Research Interests: Greater Ani, Panama; Breeding Group Members; Division of Labor; Workload Inequality; Parental Synchronization; Parental Care; Reproductive Success.
Maria Smith is a Ph.D. candidate in the Department of Ecology and Evolutionary Biology. Before beginning graduate school at Princeton, Maria earned her bachelor's in biological sciences at Cornell University. Maria studies parental care and social behavior in birds and her dissertation focuses on individual variation in parental care and coordination among caregivers in a Neotropical bird, the Greater Ani (Crotophaga major), which inhabits tropical forests from Panama to Argentina. The Greater Ani has an unusual breeding system: multiple unrelated male-female pairs cooperate to raise their young in a single nest. Maria studies Greater Anis at the Smithsonian Tropical Research Institute on Barro Colorado Island, Panama.

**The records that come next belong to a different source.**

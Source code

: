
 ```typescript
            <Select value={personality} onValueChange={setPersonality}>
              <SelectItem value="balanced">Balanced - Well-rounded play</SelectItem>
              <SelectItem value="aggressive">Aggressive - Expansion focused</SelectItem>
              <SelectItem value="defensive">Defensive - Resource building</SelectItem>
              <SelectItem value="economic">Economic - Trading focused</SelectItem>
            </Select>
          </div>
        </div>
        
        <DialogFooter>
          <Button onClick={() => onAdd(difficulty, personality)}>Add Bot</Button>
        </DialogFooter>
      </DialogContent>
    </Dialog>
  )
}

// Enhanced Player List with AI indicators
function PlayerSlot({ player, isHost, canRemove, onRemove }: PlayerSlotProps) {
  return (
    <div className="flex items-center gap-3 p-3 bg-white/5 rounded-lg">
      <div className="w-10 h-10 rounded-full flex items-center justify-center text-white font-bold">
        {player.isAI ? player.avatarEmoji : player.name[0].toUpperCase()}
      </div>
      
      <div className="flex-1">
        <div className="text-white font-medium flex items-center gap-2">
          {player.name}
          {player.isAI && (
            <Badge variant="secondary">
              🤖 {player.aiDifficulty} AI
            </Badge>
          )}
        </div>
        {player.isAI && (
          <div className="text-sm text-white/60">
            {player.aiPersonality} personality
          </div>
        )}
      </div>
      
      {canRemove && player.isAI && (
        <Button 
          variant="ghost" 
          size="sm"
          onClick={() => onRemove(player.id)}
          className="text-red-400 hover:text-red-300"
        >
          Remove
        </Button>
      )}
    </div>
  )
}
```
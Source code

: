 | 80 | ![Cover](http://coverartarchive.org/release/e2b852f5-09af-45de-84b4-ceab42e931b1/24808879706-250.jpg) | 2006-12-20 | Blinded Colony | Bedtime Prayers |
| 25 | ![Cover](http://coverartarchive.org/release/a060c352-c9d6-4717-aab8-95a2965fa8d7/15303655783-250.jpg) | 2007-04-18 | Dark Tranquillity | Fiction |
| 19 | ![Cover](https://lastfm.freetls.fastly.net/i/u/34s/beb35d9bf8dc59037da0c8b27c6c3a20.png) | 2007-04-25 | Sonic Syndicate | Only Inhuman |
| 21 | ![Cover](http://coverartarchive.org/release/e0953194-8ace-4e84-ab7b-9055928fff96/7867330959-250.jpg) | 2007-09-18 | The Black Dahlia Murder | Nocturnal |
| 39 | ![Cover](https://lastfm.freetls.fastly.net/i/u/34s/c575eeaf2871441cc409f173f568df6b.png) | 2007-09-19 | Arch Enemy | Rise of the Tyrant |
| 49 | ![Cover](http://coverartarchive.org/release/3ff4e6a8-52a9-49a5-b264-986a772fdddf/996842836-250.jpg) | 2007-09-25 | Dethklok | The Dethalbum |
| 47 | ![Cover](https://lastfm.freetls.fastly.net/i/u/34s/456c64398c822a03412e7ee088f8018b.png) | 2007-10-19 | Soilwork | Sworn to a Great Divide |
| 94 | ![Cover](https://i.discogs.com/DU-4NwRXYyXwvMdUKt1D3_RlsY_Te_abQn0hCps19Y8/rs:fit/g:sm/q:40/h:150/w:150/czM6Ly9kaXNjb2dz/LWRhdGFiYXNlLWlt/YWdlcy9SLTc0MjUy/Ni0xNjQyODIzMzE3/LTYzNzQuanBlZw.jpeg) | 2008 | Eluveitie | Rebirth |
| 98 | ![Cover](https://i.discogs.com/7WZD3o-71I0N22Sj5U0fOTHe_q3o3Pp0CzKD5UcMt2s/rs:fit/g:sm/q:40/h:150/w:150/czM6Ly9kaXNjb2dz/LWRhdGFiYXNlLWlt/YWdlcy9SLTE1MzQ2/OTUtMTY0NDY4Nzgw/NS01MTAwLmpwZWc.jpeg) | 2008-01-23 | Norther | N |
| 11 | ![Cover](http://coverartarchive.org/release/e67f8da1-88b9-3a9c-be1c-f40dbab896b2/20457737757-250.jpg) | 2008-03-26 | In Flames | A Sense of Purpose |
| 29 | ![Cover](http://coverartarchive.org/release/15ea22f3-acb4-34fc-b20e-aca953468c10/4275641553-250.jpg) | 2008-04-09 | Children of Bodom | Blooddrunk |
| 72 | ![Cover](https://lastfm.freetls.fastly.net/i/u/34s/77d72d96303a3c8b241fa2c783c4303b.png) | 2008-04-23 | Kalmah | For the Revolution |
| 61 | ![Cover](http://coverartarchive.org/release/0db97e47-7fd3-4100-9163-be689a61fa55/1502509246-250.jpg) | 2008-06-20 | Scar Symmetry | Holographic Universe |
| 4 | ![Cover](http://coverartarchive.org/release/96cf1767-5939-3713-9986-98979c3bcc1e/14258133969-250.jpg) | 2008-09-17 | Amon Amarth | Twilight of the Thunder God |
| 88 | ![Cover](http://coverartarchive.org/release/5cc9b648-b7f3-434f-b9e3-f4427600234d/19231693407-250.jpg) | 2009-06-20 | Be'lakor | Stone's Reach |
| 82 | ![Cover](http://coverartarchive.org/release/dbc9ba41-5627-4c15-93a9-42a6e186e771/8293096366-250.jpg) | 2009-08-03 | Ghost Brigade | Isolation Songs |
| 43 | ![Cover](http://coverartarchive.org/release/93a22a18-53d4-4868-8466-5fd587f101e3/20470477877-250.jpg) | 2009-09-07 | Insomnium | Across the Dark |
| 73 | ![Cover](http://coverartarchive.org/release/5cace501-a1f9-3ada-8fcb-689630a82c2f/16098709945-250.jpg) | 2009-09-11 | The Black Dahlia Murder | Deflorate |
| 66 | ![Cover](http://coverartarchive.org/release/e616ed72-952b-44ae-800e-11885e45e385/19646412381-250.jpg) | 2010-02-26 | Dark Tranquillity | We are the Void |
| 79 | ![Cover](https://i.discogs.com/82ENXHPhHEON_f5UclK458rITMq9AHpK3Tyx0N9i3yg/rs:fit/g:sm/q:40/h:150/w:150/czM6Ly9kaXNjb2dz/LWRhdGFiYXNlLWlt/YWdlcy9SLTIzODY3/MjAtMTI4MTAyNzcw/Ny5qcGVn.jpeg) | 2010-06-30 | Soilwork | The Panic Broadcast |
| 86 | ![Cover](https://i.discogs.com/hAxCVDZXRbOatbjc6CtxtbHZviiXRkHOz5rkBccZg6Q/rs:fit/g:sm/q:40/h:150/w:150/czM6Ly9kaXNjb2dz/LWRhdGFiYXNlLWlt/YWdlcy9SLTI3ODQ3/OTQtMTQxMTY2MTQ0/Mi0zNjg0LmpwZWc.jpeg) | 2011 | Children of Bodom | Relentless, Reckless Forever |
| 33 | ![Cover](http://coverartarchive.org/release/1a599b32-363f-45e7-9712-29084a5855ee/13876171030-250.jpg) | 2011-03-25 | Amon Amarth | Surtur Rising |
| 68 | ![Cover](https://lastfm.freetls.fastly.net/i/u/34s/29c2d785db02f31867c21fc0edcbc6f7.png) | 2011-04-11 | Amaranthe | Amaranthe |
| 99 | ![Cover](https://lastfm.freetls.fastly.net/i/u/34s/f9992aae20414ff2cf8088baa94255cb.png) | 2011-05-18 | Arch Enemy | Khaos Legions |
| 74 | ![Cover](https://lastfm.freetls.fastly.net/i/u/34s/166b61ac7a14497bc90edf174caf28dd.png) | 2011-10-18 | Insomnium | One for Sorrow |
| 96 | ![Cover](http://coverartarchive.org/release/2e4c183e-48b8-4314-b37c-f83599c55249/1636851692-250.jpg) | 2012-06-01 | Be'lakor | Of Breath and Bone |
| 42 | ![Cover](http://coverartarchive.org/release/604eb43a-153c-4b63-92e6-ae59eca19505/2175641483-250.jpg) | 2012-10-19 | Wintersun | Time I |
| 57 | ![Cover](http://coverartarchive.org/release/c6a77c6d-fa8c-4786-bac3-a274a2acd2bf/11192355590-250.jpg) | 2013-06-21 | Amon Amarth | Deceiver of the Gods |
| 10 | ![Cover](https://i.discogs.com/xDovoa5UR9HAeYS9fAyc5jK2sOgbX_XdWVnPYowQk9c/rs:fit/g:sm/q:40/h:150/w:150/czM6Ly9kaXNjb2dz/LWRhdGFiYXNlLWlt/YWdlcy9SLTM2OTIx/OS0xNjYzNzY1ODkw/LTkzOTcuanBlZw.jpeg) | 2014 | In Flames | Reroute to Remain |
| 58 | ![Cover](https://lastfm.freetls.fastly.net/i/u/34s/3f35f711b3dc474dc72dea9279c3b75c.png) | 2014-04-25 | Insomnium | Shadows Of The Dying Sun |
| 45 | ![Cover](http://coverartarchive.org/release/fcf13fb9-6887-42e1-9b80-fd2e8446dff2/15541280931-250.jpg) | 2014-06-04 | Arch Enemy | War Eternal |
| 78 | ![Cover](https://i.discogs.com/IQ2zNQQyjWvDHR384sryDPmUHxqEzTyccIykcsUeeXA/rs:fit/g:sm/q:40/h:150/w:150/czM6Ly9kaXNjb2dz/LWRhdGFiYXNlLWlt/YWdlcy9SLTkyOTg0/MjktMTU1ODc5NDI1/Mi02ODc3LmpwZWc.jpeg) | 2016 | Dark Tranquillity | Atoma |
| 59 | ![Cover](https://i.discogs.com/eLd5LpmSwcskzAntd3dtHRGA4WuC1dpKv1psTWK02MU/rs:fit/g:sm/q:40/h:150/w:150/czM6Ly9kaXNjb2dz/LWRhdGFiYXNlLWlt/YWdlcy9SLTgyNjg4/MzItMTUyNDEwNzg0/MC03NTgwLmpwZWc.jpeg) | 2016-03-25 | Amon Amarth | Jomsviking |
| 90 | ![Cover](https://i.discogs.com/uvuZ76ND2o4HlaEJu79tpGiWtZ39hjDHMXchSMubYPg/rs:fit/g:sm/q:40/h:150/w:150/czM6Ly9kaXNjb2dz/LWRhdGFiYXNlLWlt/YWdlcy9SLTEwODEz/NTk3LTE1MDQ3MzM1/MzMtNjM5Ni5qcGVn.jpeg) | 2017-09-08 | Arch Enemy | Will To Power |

She is describing how breeding group members might specialize on different parental care tasks (division of labor) and share overall workload unequally despite having equal parentage. Her work also explores the extent to which group members synchronize their parental behaviors. Overall, Maria aims to contribute to our understanding of details of parental care that have been overlooked despite their potential importance in determining reproductive success.
Maria has been supported during her Ph.D. by a National Science Foundation Graduate Research Fellowship.